* SUPPLIED INFORMATION:

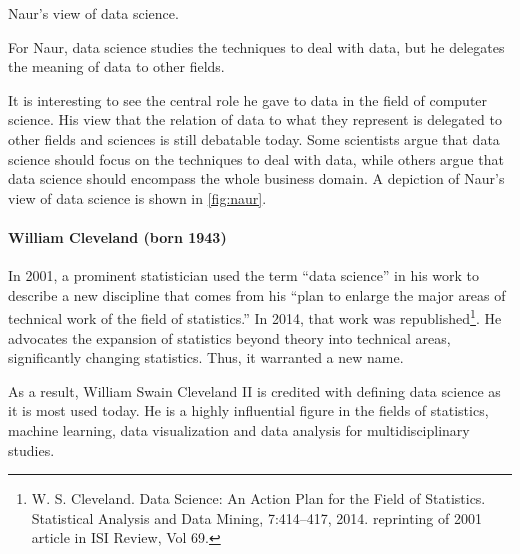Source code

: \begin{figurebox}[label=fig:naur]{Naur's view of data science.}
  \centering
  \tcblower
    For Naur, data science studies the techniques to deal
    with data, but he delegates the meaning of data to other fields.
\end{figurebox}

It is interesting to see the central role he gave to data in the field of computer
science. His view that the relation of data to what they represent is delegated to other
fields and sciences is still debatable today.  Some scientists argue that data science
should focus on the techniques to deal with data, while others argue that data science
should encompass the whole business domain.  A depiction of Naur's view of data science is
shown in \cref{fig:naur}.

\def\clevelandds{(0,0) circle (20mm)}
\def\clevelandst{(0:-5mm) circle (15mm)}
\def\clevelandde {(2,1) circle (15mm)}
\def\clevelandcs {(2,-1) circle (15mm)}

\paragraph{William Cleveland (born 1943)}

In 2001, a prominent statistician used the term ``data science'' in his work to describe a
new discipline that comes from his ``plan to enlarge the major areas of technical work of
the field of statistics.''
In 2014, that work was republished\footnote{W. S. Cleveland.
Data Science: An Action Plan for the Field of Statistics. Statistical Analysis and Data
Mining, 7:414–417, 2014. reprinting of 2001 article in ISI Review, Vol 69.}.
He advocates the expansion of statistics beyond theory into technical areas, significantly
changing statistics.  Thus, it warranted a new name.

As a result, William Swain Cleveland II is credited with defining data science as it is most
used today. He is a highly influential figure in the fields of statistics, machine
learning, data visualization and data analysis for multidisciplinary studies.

...

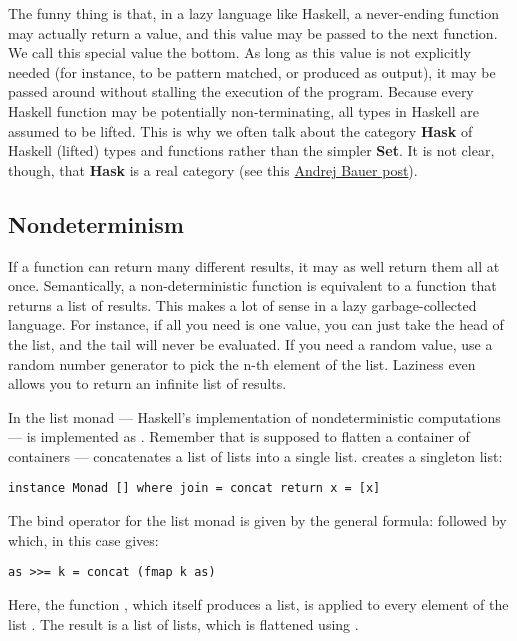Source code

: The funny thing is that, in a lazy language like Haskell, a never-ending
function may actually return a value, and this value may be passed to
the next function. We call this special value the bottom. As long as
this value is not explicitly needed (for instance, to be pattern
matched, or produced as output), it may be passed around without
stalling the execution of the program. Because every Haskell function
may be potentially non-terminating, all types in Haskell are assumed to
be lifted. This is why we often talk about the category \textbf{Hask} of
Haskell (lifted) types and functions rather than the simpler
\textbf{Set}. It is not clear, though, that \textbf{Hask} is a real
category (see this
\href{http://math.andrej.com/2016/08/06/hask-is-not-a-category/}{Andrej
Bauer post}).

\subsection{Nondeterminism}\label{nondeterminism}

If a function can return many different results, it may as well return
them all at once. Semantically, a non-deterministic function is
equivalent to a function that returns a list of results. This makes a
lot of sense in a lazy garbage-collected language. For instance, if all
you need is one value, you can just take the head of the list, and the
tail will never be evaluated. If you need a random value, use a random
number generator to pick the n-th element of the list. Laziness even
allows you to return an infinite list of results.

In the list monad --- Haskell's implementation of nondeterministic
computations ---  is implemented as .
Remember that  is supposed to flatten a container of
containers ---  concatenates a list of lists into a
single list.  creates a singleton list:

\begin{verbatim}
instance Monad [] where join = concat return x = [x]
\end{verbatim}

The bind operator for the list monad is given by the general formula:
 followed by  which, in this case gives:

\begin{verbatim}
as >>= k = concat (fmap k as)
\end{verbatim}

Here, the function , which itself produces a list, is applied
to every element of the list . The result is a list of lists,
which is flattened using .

==

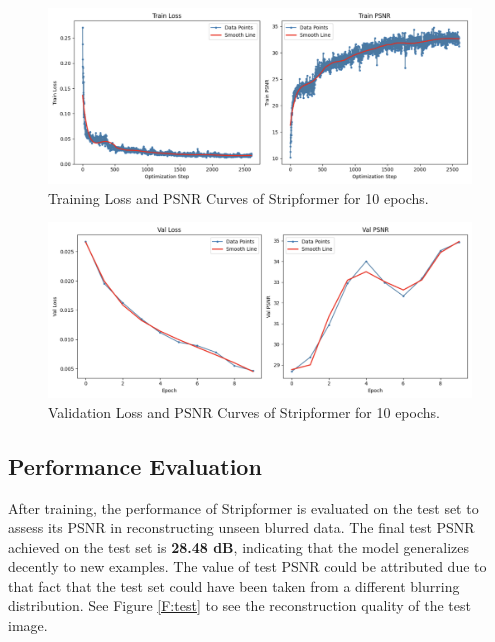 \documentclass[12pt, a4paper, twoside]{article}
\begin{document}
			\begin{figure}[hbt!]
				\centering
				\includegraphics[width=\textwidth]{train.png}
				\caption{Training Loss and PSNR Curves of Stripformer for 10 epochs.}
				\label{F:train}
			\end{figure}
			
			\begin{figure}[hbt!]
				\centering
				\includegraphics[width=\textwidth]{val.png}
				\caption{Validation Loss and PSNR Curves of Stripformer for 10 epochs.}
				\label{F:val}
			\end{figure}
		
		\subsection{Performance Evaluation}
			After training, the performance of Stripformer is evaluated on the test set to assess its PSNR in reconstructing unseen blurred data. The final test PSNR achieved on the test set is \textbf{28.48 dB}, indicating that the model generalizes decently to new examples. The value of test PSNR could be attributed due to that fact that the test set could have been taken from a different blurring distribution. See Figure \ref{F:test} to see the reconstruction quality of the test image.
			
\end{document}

* WORK ITEM:
Using the listing above, copy exactly the line that contains "new discipline that", the line that contains "a new name.", and each line that falls between them.

* EXERCISE RESPONSE:
new discipline that comes from his ``plan to enlarge the major areas of technical work of
the field of statistics.''
In 2014, that work was republished\footnote{W. S. Cleveland.
Data Science: An Action Plan for the Field of Statistics. Statistical Analysis and Data
Mining, 7:414–417, 2014. reprinting of 2001 article in ISI Review, Vol 69.}.
He advocates the expansion of statistics beyond theory into technical areas, significantly
changing statistics.  Thus, it warranted a new name.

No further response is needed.